What is Data Science ?

Data Science is a branch of science that takes 'Data' as subject of the science.

I know you don't like this definition :) and this definition would not give you any clear understanding of Data Science.

Before we try to understand 'Data Science', let's think of 'What is Science ?'.

Following is the first line of definition of Science from Wikipedia.


Science (from Latin scientia, meaning "knowledge") is a systematic enterprise that builds and organizes knowledge in the form of testable explanations and predictions about the universe.  


If you replace the term 'universe' with the term 'Data', I think it can be a pretty accurate formal definition of the data science.


Science (from Latin scientia, meaning "knowledge") is a systematic enterprise that builds and organizes knowledge in the form of testable explanations and predictions about the Data.  


It may sound pretty accurate, but I know you don't like this definition either. It is too dry.. and it doesn't sound practical to me.


However, if you want to define any terminology in practical sense, usually we may end up with the description that 'sound easy' but 'can be interpreted in too many different ways'. If you ask ten people to define 'Data Science' in practical sense, you might have ten different definition. But if you just put the ten different definition into your brain and keep it for some time, your brain would come up with 'some kind of understanding' on its own even though you may not be able to express it in your own words. Or just watch all the video listed below and if possible search a couple of more videos you can search from YouTube, you will have some form of understanding and I think your understanding will be correct whatever it is.
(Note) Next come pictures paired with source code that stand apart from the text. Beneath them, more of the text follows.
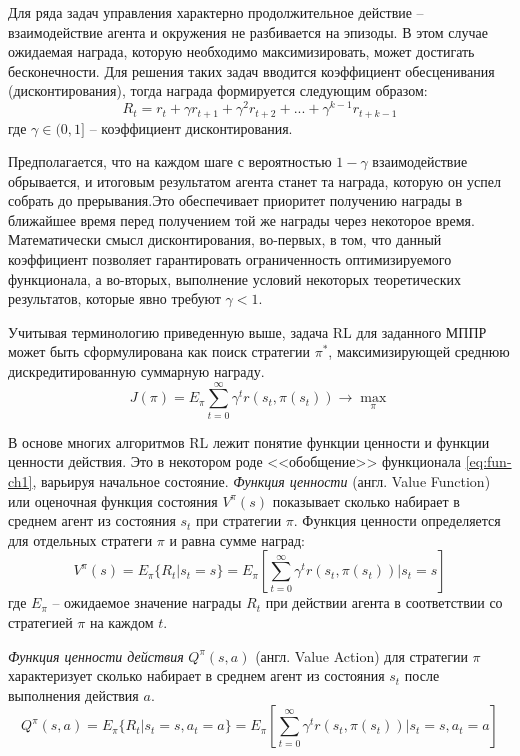 Для ряда задач управления характерно продолжительное действие -- взаимодействие агента и окружения не разбивается на эпизоды. В этом случае ожидаемая награда, которую необходимо максимизировать, может достигать бесконечности. Для решения таких задач вводится коэффициент обесценивания (дисконтирования), тогда награда формируется следующим образом:
\begin{equation*}
R_t = r_t + \gamma r_{t+1} + \gamma^2 r_{t+2} + ... + \gamma ^{k-1} r_{t+k-1}
\end{equation*}
где $\gamma \in (0, 1]$ -- коэффициент дисконтирования.

Предполагается, что на каждом шаге с вероятностью $1-\gamma$ взаимодействие обрывается, и итоговым результатом агента станет та награда, которую он успел собрать до прерывания.Это обеспечивает приоритет получению награды в ближайшее время перед получением той же награды через некоторое время. Математически смысл дисконтирования, во-первых, в том, что данный коэффициент позволяет гарантировать ограниченность оптимизируемого функционала, а во-вторых, выполнение условий некоторых теоретических результатов, которые явно требуют $\gamma < 1$.

Учитывая терминологию приведенную выше, задача RL для заданного МППР может быть сформулирована как поиск стратегии $\pi^*$, максимизирующей среднюю дискредитированную суммарную награду. 
\begin{equation}
\label{eq:fun-ch1}
J(\pi) = E_{\pi}\sum_{t=0}^{\infty}\gamma^{t}r(s_t, \pi(s_t)) \rightarrow \max_{\pi}
\end{equation}


В основе многих алгоритмов RL лежит понятие функции ценности и функции ценности действия. Это в некотором роде <<обобщение>> функционала \ref{eq:fun-ch1}, варьируя начальное состояние. \textit{Функция ценности} (англ. Value Function) или оценочная функция состояния $V^{\pi}(s)$ показывает сколько набирает в среднем агент из состояния $s_t$ при стратегии $\pi$. Функция ценности определяется для отдельных стратеги $\pi$ и равна сумме наград:
\begin{equation}
\label{eq:val-ch1}
V^{\pi}(s) = E_{\pi}\{R_t | s_t = s\} = E_{\pi} \left[\sum_{t=0}^{\infty}\gamma^{t}r(s_t, \pi(s_t))\Bigg|s_t = s \right]
\end{equation}
где $E_{\pi}$ -- ожидаемое значение награды $R_t$ при действии агента в соответствии со стратегией $\pi$ на каждом $t$.

\textit{Функция ценности действия} $Q^{\pi}(s, a)$ (англ. Value Action) для стратегии $\pi$ характеризует сколько набирает в среднем агент из состояния $s_t$ после выполнения действия $a$. 
\begin{equation*}
Q^{\pi}(s, a) = E_{\pi}\{R_t | s_t = s, a_t = a\} = E_{\pi}\left[\sum_{t=0}^{\infty}\gamma^{t}r(s_t, \pi(s_t))\Bigg|s_t = s, a_t = a\right]
\end{equation*}

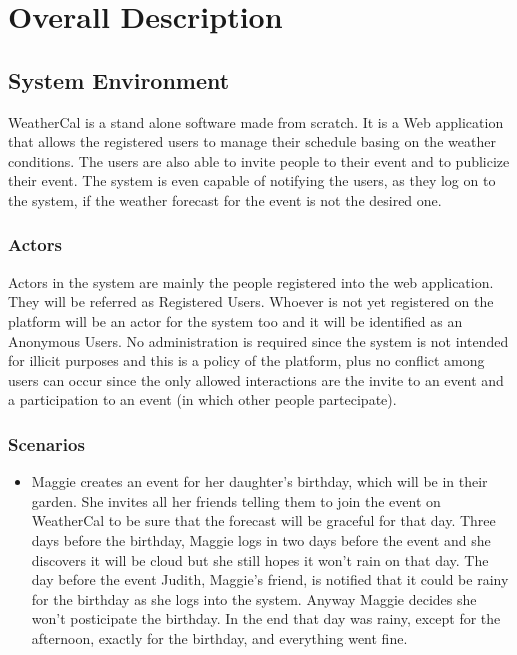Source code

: \chapter{Overall Description} \label{cap:cap2}
\section{System Environment}
WeatherCal is a stand alone software made from scratch. It is a Web application that allows the registered users to manage their schedule basing on the weather conditions. The users are also able to invite people to their event and to publicize their event.  
The system is even capable of notifying the users, as they log on to the system, if the weather forecast for the event is not the desired one.
\subsection{Actors}
Actors in the system are mainly the people registered into the web application. They will be referred as Registered Users.
Whoever is not yet registered on the platform will be an actor for the system too and it will be identified as an Anonymous  Users.
No administration is required since the system is not intended for illicit purposes and this is a policy of the platform, plus no conflict among users can occur since the only allowed interactions are the invite to an event and a participation to an event (in which other people partecipate).
\subsection{Scenarios}
\begin{itemize}
\item Maggie creates an event for her daughter's birthday, which will be in their garden. She invites all her friends telling them to join the event on WeatherCal to be sure that the forecast will be graceful for that day. Three days before the birthday, Maggie logs in two days before the event and she discovers it will be cloud but she still hopes it won't rain on that day. The day before the event Judith, Maggie's friend, is notified that it could be rainy for the birthday as she logs into the system. Anyway Maggie decides she won't posticipate the birthday. In the end that day was rainy, except for the afternoon, exactly for the birthday, and everything went fine.
\end{itemize}

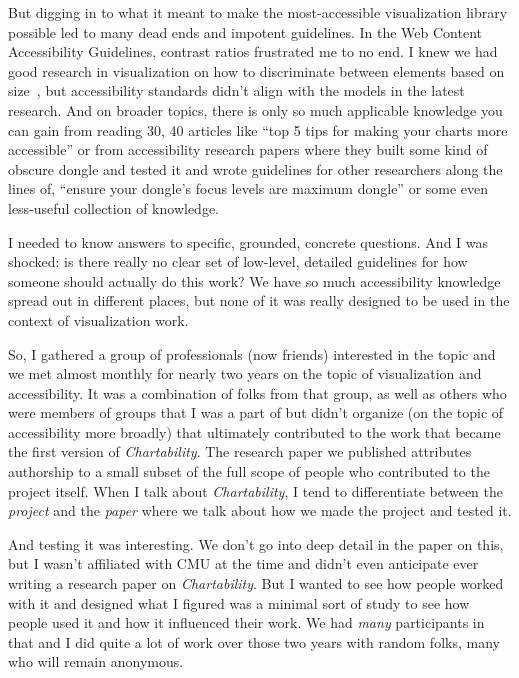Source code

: \documentclass[12pt]{cmuthesis}
\begin{document}
But digging in to what it meant to make the most-accessible visualization library possible led to many dead ends and impotent guidelines. In the Web Content Accessibility Guidelines, contrast ratios frustrated me to no end. I knew we had good research in visualization on how to discriminate between elements based on size~\cite{Stone2014}, but accessibility standards didn't align with the models in the latest research. And on broader topics, there is only so much applicable knowledge you can gain from reading 30, 40 articles like ``top 5 tips for making your charts more accessible'' or from accessibility research papers where they built some kind of obscure dongle and tested it and wrote guidelines for other researchers along the lines of, ``ensure your dongle's focus levels are maximum dongle'' or some even less-useful collection of knowledge.

I needed to know answers to specific, grounded, concrete questions. And I was shocked: is there really no clear set of low-level, detailed guidelines for how someone should actually do this work? We have so much accessibility knowledge spread out in different places, but none of it was really designed to be used in the context of visualization work.

So, I gathered a group of professionals (now friends) interested in the topic and we met almost monthly for nearly two years on the topic of visualization and accessibility. It was a combination of folks from that group, as well as others who were members of groups that I was a part of but didn't organize (on the topic of accessibility more broadly) that ultimately contributed to the work that became the first version of \textit{Chartability}. The research paper we published attributes authorship to a small subset of the full scope of people who contributed to the project itself. When I talk about \textit{Chartability}, I tend to differentiate between the \textit{project} and the \textit{paper} where we talk about how we made the project and tested it.

And testing it was interesting. We don't go into deep detail in the paper on this, but I wasn't affiliated with CMU at the time and didn't even anticipate ever writing a research paper on \textit{Chartability}. But I wanted to see how people worked with it and designed what I figured was a minimal sort of study to see how people used it and how it influenced their work. We had \textit{many} participants in that and I did quite a lot of work over those two years with random folks, many who will remain anonymous.
\end{document}
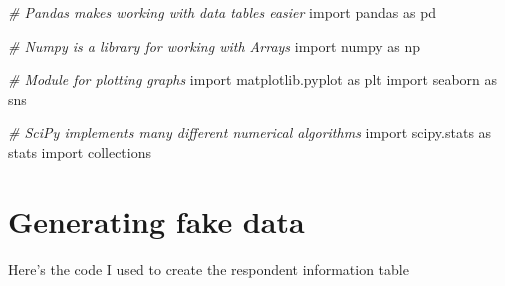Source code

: \documentclass[]{book}
\newenvironment{Shaded}{\begin{snugshade}}{\end{snugshade}}
\newcommand{\CommentTok}[1]{\textcolor[rgb]{0.56,0.35,0.01}{\textit{#1}}}
\newcommand{\NormalTok}[1]{#1}
\begin{document}
\begin{Shaded}
\begin{Highlighting}[]
\CommentTok{# Pandas makes working with data tables easier}
\NormalTok{import pandas as pd}

\CommentTok{# Numpy is a library for working with Arrays}
\NormalTok{import numpy as np}

\CommentTok{# Module for plotting graphs}
\NormalTok{import matplotlib.pyplot as plt}
\NormalTok{import seaborn as sns}

\CommentTok{# SciPy implements many different numerical algorithms}
\NormalTok{import scipy.stats as stats}
\NormalTok{import collections}
\end{Highlighting}
\end{Shaded}

\chapter{Generating fake data}\label{appendixC}

Here's the code I used to create the respondent information table
\end{document}

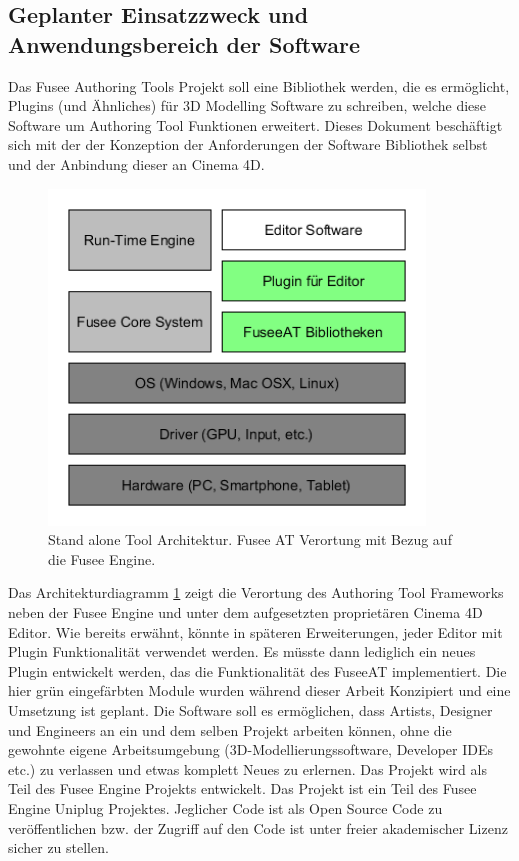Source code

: \documentclass[pagesize, paper=a4, fontsize=12pt, titlepage=true, headings=small, headnosepline, abstractoff, liststotoc, nochapterprefix, plainheadsepline, twoside]{scrreprt}
\begin{document}
\subsection{Geplanter Einsatzzweck und Anwendungsbereich der Software}
Das Fusee Authoring Tools Projekt soll eine Bibliothek werden, die es ermöglicht, Plugins (und Ähnliches) für 3D Modelling Software zu schreiben, welche diese Software um Authoring Tool Funktionen erweitert. Dieses Dokument beschäftigt sich mit der der Konzeption der Anforderungen der Software Bibliothek selbst und der Anbindung dieser an Cinema 4D.

\begin{figure}[ht]
	\centering
	\includegraphics[width=10cm]{Bilder/Engine_Tool_Architektur.png}
	\caption{Stand alone Tool Architektur. Fusee AT Verortung mit Bezug auf die Fusee Engine.}
	\label{FuseeToolBezug}
\end{figure}

Das Architekturdiagramm \ref{FuseeToolBezug} zeigt die Verortung des Authoring Tool Frameworks neben der Fusee Engine und unter dem aufgesetzten proprietären Cinema 4D Editor. Wie bereits erwähnt, könnte in späteren Erweiterungen, jeder Editor mit Plugin Funktionalität verwendet werden. Es müsste dann lediglich ein neues Plugin entwickelt werden, das die Funktionalität des FuseeAT implementiert. Die hier grün eingefärbten Module wurden während dieser Arbeit Konzipiert und eine Umsetzung ist geplant.
Die Software soll es ermöglichen, dass Artists, Designer und Engineers an ein und dem selben Projekt arbeiten können, ohne die gewohnte eigene Arbeitsumgebung (3D-Modellierungssoftware, Developer IDEs etc.) zu verlassen und etwas komplett Neues zu erlernen.
Das Projekt wird als Teil des Fusee Engine Projekts entwickelt. Das Projekt ist ein Teil des Fusee Engine Uniplug Projektes.
Jeglicher Code ist als Open Source Code zu veröffentlichen bzw. der Zugriff auf den Code ist unter freier akademischer Lizenz sicher zu stellen.
\end{document}
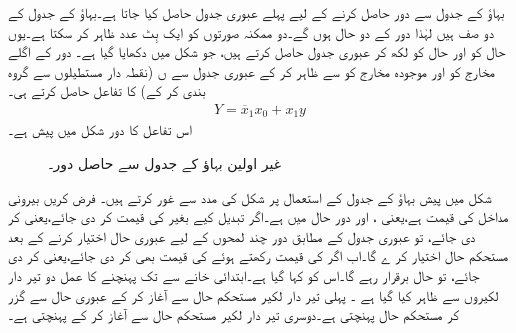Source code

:  بہاؤ کے جدول سے دور حاصل کرنے کے لیے پہلے عبوری جدول حاصل کیا جاتا ہے۔بہاؤ کے جدول کے دو صف ہیں لہٰذا دور کے دو حال ہوں گے۔دو ممکنہ صورتوں کو ایک بِٹ عدد ظاہر کر سکتا ہے۔یوں حال  کو  اور حال  کو  لکھ کر عبوری جدول حاصل کرتے ہیں، جو شکل  میں دکھایا گیا ہے۔ دور کے اگلے مخارج کو  اور موجودہ مخارج کو  سے ظاہر کر کے عبوری جدول سے ں (نقطہ دار مستطیلوں سے گروہ بندی کر کے)   کا تفاعل حاصل کرتے ہی۔
\begin{align}
Y=\overline{x}_1x_0+x_1y
\end{align}
اس تفاعل کا دور شکل  میں  پیش  ہے۔

\begin{figure}
\centering
{}
\caption{غیر اولین بہاؤ کے جدول سے حاصل دور۔}
\label{شکل_غیر_معاصر_غیر_اولین_سے_دور}
\end{figure}

 شکل   میں پیش بہاؤ کے جدول کے استعمال پر شکل    کی مدد سے غور کرتے ہیں۔ فرض کریں بیرونی مداخل  کی قیمت  ہے،یعنی  ، اور دور حال  میں ہے۔اگر  تبدیل کیے بغیر  کی قیمت  کر دی جائے،یعنی  کر دی جائے، تو عبوری جدول کے مطابق دور چند لمحوں کے لیے عبوری حال  اختیار کرنے کے بعد مستحکم حال  اختیار کر ے گا۔اب اگر  کی قیمت  رکھتے ہوئے  کی قیمت بھی  کر دی جائے،یعنی  کر دی جائے، تو حال  برقرار رہے گا۔اس  کو کہا گیا ہے۔ابتدائی خانے سے تک پہنچنے کا عمل    دو تیر دار لکیروں  سے ظاہر کیا گیا ہے ۔ پہلی  تیر دار لکیر مستحکم حال  سے  آغاز کر کے  عبوری حال   سے گزر کر  مستحکم حال   پہنچتی ہے۔دوسری تیر دار لکیر  مستحکم حال  سے آغاز کر کے   پہنچتی ہے۔

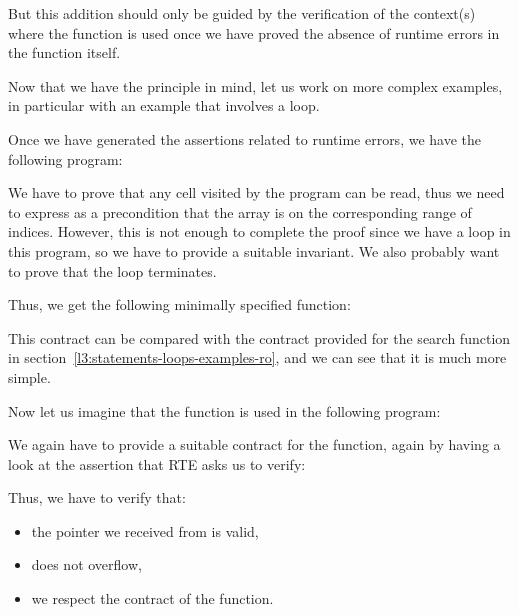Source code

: 

But this addition should only be guided by the verification of the context(s)
where the function is used once we have proved the absence of runtime errors in
the function itself.





Now that we have the principle in mind, let us work on more complex examples, in
particular with an example that involves a loop.




Once we have generated the assertions related to runtime errors, we have the
following program:




We have to prove that any cell visited by the program can be read, thus we need
to express as a precondition that the array is
 on the corresponding range of indices.
However, this is not enough to complete the proof since we have a loop in this
program, so we have to provide a suitable invariant. We also probably want to
prove that the loop terminates.


Thus, we get the following minimally specified function:




This contract can be compared with the contract provided for the search
function in section~\ref{l3:statements-loops-examples-ro}, and we can see that it is
much more simple.


Now let us imagine that the function is used in the following program:




We again have to provide a suitable contract for the function, again by having
a look at the assertion that RTE asks us to verify:




Thus, we have to verify that:
\begin{itemize}
\item the pointer we received from  is valid,
\item {} does not overflow,
\item we respect the contract of the  function.
\end{itemize}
Following  is my personal understanding of 'Data Science' after watching all the videos linked below.


In usual data analysis that we have done, we are give a certain set of data (usually structured data that is stored in a well defined format, like data base table). and we are also given a predefined 'question' (analysis target) we need to find the answer from the data. and in most case the methods/techniques for the analysis is known in advance.


On the contrary, in Data Science we are given a set of data (usually Big Data) and we don't even know what kind of questions we need to ask about the data.. and in many case we don't know what kind of methodology we have to use. So in many case of Data Science, 'making a question (finding 'what to ask') is the first thing we have to do' and then we have to figure out 'what kind of methodology we need to find the answers to the question'. It is like Scientist do in other scientific area.


This is a little bit of risky definition (you may not agree with this definition), but if you push me to find more practical definition... I would say 'Data Science' is just a marketting term that become popular as another marketting term 'Big Data' gets attention from many people. As you may see in Big Data page, the conventional technology would not work very well with Big Data and we need to find new knowledge and methodology to analyze those Big Data and those new knowledge/technology tend to be called as 'Data Science'.